= Taggart affair =

The Taggart affair (also known as the Sears-Taggart affair) was a political patronage scandal which occurred in 1985 during the first term of the gubernatorial administration of New Jersey Governor Thomas Kean.

== About ==

Throughout most of the twentieth century, policy in New Jersey permitted awarding county political leaders franchises which permitted them to distribute drivers’ licenses to New Jersey citizens. In 1985, New Jersey Governor Thomas Kean announced a further plan whereby citizens would additionally be able to obtain photo driver's licenses through Sears outlets. It was later confirmed that the beneficiary of the Sears contract, via a subcontract, was the owner of Taggart's Driving School and prominent Republican donor William Taggart. Ultimately, David T. Maloof, an investigative reporter for the television show NJN News, uncovered that the contract violated the Code of Ethics of the New Jersey Division of Motor Vehicles (DMV). When this was brought to the attention of the Governor's office, the Director of the DMV, Clifford Snedeker, resigned. These events led to the convening of a special session of the state legislature, an investigation by the State Commission of Investigation and a criminal investigation. New Jersey media, including the New Jersey Network, via the reporting of Mr. Maloof and others, ultimately ran many investigative reports covering the scandal. Partners of the accounting firm Price-Waterhouse later testified at a legislative hearing held by New Jersey State's Assembly Committee that the firm had received a $6.5 million no-bid contract to computerize the DMV after donating to New Jersey's State Republican Committee's Governor's Ball.

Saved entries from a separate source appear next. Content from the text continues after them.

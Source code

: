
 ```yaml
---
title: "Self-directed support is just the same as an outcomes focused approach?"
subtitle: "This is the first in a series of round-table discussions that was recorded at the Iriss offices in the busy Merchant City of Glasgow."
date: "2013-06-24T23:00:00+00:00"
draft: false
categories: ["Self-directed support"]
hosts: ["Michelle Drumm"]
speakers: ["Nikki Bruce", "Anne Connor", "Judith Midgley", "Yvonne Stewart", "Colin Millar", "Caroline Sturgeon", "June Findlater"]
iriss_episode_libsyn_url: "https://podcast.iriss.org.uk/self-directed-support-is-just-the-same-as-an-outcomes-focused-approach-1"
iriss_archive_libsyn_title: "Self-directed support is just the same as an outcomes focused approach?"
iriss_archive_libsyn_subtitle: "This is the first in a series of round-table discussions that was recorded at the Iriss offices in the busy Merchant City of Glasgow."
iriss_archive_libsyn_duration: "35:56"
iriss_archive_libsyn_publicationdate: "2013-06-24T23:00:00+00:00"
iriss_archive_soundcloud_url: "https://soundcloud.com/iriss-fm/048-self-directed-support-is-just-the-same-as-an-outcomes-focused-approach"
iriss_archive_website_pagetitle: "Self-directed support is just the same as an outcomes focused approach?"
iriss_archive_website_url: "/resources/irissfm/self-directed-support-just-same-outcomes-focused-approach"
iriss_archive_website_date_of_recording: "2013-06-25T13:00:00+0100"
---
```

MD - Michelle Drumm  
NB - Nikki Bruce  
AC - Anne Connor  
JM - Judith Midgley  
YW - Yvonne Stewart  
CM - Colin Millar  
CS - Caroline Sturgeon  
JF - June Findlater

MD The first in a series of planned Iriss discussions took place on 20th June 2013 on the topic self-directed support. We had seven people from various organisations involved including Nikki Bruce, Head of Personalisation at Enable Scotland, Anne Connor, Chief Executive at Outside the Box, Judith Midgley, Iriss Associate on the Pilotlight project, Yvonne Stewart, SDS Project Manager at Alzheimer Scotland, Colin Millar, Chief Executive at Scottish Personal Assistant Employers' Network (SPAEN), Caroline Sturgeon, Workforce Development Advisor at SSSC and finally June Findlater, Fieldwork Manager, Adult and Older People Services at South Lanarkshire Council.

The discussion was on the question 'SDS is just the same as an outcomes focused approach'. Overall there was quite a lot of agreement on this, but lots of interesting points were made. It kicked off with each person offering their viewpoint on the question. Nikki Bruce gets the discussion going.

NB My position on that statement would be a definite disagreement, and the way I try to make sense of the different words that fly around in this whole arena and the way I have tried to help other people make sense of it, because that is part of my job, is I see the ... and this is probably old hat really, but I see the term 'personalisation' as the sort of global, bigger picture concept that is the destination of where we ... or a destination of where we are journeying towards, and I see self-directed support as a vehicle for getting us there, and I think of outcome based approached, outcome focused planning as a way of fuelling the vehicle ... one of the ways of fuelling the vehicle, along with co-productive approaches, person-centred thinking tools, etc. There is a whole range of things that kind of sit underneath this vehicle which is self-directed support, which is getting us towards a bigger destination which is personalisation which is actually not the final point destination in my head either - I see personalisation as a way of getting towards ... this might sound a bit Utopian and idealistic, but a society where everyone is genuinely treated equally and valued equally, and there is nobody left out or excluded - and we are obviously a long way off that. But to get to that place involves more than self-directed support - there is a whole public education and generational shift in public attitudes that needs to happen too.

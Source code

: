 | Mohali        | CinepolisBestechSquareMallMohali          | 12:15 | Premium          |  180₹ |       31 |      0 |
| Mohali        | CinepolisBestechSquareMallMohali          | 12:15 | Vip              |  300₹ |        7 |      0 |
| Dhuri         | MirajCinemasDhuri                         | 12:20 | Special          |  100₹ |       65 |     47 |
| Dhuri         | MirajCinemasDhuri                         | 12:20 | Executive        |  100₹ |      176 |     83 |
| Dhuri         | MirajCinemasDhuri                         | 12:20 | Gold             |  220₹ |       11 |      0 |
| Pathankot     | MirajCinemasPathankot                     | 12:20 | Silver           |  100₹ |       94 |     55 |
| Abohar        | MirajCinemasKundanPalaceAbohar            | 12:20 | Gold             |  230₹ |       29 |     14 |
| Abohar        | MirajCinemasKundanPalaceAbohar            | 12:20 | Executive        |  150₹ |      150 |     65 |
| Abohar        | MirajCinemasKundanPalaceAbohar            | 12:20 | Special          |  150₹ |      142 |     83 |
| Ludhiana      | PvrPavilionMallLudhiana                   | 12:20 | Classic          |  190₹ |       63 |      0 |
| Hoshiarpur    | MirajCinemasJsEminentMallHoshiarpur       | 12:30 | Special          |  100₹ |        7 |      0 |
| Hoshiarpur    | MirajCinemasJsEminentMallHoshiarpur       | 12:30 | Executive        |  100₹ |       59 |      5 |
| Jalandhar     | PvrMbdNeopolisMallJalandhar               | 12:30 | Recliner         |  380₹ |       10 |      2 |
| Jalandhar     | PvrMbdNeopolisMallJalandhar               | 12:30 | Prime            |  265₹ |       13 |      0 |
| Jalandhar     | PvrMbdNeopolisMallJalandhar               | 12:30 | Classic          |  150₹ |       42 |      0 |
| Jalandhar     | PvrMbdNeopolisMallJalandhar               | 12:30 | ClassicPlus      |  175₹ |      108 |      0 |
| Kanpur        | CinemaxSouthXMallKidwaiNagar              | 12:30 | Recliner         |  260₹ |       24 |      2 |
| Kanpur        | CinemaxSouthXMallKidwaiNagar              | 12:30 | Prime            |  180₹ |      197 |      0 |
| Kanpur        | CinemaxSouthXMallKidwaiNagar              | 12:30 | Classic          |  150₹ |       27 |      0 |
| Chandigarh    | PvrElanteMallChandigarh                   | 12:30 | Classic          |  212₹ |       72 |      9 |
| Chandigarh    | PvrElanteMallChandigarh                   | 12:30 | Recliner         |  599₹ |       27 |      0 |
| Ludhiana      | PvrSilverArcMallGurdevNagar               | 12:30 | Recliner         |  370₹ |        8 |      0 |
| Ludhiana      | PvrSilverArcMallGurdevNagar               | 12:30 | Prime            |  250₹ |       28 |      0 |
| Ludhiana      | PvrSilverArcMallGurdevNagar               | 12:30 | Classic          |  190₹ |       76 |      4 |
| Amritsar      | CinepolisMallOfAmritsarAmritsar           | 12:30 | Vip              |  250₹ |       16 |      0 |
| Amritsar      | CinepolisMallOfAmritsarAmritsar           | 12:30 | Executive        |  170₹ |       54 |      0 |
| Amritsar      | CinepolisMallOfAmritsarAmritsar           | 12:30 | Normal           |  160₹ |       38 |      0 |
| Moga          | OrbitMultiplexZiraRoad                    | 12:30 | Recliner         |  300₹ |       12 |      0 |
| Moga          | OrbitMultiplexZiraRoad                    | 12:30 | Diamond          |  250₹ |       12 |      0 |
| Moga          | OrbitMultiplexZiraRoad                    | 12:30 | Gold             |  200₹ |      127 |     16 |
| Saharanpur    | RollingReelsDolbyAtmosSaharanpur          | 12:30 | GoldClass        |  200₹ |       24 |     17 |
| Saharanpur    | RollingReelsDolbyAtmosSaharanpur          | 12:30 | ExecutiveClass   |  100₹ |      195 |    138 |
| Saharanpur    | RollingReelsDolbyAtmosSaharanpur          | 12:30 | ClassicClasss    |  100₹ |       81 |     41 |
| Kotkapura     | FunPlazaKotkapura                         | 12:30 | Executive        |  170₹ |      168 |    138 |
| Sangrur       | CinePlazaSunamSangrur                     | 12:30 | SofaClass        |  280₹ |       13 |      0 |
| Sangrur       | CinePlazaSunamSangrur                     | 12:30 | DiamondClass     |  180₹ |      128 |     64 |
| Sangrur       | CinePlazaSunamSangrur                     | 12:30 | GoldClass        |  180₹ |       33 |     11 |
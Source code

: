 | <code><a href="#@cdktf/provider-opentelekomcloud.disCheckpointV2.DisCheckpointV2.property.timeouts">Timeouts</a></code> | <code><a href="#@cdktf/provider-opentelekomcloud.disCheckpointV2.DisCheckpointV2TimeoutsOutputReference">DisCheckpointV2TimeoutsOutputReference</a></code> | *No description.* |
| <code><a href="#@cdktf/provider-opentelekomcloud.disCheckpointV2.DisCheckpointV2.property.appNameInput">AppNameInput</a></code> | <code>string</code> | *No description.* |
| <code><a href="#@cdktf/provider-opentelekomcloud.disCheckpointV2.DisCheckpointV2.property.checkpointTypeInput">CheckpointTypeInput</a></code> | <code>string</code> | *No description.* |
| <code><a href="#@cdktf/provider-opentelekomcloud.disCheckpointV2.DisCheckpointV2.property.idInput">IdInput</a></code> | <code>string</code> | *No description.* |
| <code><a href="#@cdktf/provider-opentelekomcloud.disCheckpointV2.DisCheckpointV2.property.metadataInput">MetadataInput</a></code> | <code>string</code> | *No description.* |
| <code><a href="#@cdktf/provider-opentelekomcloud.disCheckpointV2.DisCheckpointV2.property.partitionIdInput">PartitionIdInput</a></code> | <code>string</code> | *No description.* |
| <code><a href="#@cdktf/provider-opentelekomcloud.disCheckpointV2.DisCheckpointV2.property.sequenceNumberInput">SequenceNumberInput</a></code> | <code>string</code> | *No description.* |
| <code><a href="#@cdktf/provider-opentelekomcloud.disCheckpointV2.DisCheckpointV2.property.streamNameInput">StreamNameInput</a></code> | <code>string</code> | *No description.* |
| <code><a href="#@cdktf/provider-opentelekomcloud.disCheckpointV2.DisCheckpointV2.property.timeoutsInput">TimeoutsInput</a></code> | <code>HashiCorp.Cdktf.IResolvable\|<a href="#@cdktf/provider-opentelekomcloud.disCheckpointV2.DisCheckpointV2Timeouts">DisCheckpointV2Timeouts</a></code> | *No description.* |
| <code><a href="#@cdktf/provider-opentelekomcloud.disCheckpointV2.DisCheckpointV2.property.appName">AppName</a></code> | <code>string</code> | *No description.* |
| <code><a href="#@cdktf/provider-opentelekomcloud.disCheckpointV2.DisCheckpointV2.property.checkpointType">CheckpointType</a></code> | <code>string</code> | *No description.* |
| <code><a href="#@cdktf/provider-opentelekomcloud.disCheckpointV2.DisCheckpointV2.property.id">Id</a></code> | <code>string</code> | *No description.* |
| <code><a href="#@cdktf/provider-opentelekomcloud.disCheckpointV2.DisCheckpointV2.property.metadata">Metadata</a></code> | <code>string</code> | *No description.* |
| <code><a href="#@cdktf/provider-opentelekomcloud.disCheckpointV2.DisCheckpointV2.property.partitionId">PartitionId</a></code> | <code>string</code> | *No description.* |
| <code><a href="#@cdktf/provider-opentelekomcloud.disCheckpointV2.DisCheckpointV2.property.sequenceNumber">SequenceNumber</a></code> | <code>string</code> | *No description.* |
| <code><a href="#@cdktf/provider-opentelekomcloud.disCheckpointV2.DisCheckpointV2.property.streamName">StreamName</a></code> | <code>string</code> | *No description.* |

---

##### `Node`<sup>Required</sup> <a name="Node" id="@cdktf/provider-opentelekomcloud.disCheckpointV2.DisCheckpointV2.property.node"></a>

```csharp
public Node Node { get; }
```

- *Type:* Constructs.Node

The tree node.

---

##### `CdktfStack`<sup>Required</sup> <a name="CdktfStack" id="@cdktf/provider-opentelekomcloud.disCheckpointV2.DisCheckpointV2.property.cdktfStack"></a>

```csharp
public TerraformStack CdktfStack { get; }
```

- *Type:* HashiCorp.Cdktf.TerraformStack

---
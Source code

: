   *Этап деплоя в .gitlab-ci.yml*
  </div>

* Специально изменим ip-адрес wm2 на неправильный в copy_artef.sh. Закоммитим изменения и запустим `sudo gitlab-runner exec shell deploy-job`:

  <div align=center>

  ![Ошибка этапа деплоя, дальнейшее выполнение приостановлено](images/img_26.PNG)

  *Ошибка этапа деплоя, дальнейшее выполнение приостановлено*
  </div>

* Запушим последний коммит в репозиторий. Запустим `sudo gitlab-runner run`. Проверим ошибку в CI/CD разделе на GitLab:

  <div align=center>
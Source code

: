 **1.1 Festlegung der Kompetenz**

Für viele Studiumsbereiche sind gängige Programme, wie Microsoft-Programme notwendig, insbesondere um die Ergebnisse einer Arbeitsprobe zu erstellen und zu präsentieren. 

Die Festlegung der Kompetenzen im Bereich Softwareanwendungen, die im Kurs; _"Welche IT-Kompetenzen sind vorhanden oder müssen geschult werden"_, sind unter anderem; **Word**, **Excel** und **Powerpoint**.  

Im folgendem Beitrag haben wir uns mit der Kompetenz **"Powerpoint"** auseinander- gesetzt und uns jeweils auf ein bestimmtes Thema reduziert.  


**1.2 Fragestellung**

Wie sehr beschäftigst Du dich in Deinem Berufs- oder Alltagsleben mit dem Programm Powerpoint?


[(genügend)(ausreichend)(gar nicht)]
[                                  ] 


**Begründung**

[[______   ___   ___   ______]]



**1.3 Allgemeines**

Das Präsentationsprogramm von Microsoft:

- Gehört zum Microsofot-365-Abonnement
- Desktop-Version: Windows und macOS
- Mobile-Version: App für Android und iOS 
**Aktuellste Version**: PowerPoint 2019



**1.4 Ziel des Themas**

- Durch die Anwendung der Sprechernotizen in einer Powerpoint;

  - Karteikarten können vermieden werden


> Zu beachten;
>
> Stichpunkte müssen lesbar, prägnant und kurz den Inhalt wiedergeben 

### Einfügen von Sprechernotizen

In December 1985, New Jersey Network's executive director, Hendrix F. C. Niemann, resigned citing pressure from Kean's chief of staff, Gregory C. Stevens, to step down or be fired due to the governor's dissatisfaction with the network's aggressive coverage of his administration.

Ultimately, Kean abolished the decades-long system of using political patronage in New Jersey to award contracts to distribute driver's licenses.